▶ WHAT IS BEING ASKED: Leaving the pictures aside, repeat each line below exactly.

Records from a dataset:
-.-.-
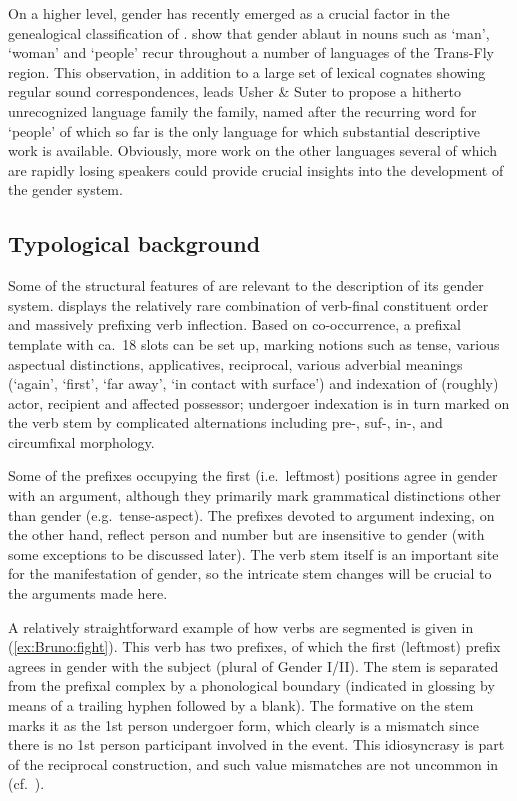 \documentclass[output=collectionpaper]{langsci/langscibook}
\begin{document}
On a higher level, gender has recently emerged as a crucial factor in the genealogical classification of . \textcite{Usher2015} show that gender ablaut in nouns such as  `man',  `woman' and  `people' recur throughout a number of languages of the Trans-Fly region. This observation, in addition to a large set of lexical cognates showing regular sound correspondences, leads Usher \& Suter to propose a hitherto unrecognized language family \textendash{} the  family, named after the recurring word for `people' \textendash{} of which  so far is the only language for which substantial descriptive work is available. Obviously, more work on the other  languages \textendash{} several of which are rapidly losing speakers \textendash{} could provide crucial insights into the development of the  gender system.

\subsection{Typological background}
\label{sec:Bruno:typology}
Some of the structural features of  are relevant to the description of its gender system.  displays the relatively rare combination of verb-final constituent order and massively prefixing verb inflection. Based on co-occurrence, a prefixal template with ca.~18 slots can be set up, marking notions such as tense, various aspectual distinctions, applicatives, reciprocal, various adverbial meanings (`again', `first', `far away', `in contact with surface') and indexation of (roughly) actor, recipient and affected possessor; undergoer indexation is in turn marked on the verb stem by complicated alternations including pre-, suf-, in-, and circumfixal morphology.

Some of the prefixes occupying the first (i.e.\ leftmost) positions agree in gender with an argument, although they primarily mark grammatical distinctions other than gender (e.g.\ tense-aspect). The prefixes devoted to argument indexing, on the other hand, reflect person and number but are insensitive to gender (with some exceptions to be discussed later). The verb stem itself is an important site for the manifestation of gender, so the intricate stem changes will be crucial to the arguments made here.

A relatively straightforward example of how verbs are segmented is given in (\ref{ex:Bruno:fight}). This verb has two prefixes, of which the first (leftmost) prefix agrees in gender with the subject (plural of Gender I/II). The stem is separated from the prefixal complex by a phonological boundary (indicated in glossing by means of a trailing hyphen followed by a blank). The formative  on the stem marks it as the 1st person undergoer form, which clearly is a mismatch since there is no 1st person participant involved in the event. This idiosyncrasy is part of the reciprocal construction, and such value mismatches are not uncommon in  (cf.\ ).
\end{document}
-.-.-
▶ SOLVED EXERCISE:
 \documentclass[output=collectionpaper]{langsci/langscibook}
\begin{document}
On a higher level, gender has recently emerged as a crucial factor in the genealogical classification of . \textcite{Usher2015} show that gender ablaut in nouns such as  `man',  `woman' and  `people' recur throughout a number of languages of the Trans-Fly region. This observation, in addition to a large set of lexical cognates showing regular sound correspondences, leads Usher \& Suter to propose a hitherto unrecognized language family \textendash{} the  family, named after the recurring word for `people' \textendash{} of which  so far is the only language for which substantial descriptive work is available. Obviously, more work on the other  languages \textendash{} several of which are rapidly losing speakers \textendash{} could provide crucial insights into the development of the  gender system.

\subsection{Typological background}
\label{sec:Bruno:typology}
Some of the structural features of  are relevant to the description of its gender system.  displays the relatively rare combination of verb-final constituent order and massively prefixing verb inflection. Based on co-occurrence, a prefixal template with ca.~18 slots can be set up, marking notions such as tense, various aspectual distinctions, applicatives, reciprocal, various adverbial meanings (`again', `first', `far away', `in contact with surface') and indexation of (roughly) actor, recipient and affected possessor; undergoer indexation is in turn marked on the verb stem by complicated alternations including pre-, suf-, in-, and circumfixal morphology.

Some of the prefixes occupying the first (i.e.\ leftmost) positions agree in gender with an argument, although they primarily mark grammatical distinctions other than gender (e.g.\ tense-aspect). The prefixes devoted to argument indexing, on the other hand, reflect person and number but are insensitive to gender (with some exceptions to be discussed later). The verb stem itself is an important site for the manifestation of gender, so the intricate stem changes will be crucial to the arguments made here.

A relatively straightforward example of how verbs are segmented is given in (\ref{ex:Bruno:fight}). This verb has two prefixes, of which the first (leftmost) prefix agrees in gender with the subject (plural of Gender I/II). The stem is separated from the prefixal complex by a phonological boundary (indicated in glossing by means of a trailing hyphen followed by a blank). The formative  on the stem marks it as the 1st person undergoer form, which clearly is a mismatch since there is no 1st person participant involved in the event. This idiosyncrasy is part of the reciprocal construction, and such value mismatches are not uncommon in  (cf.\ ).
\end{document}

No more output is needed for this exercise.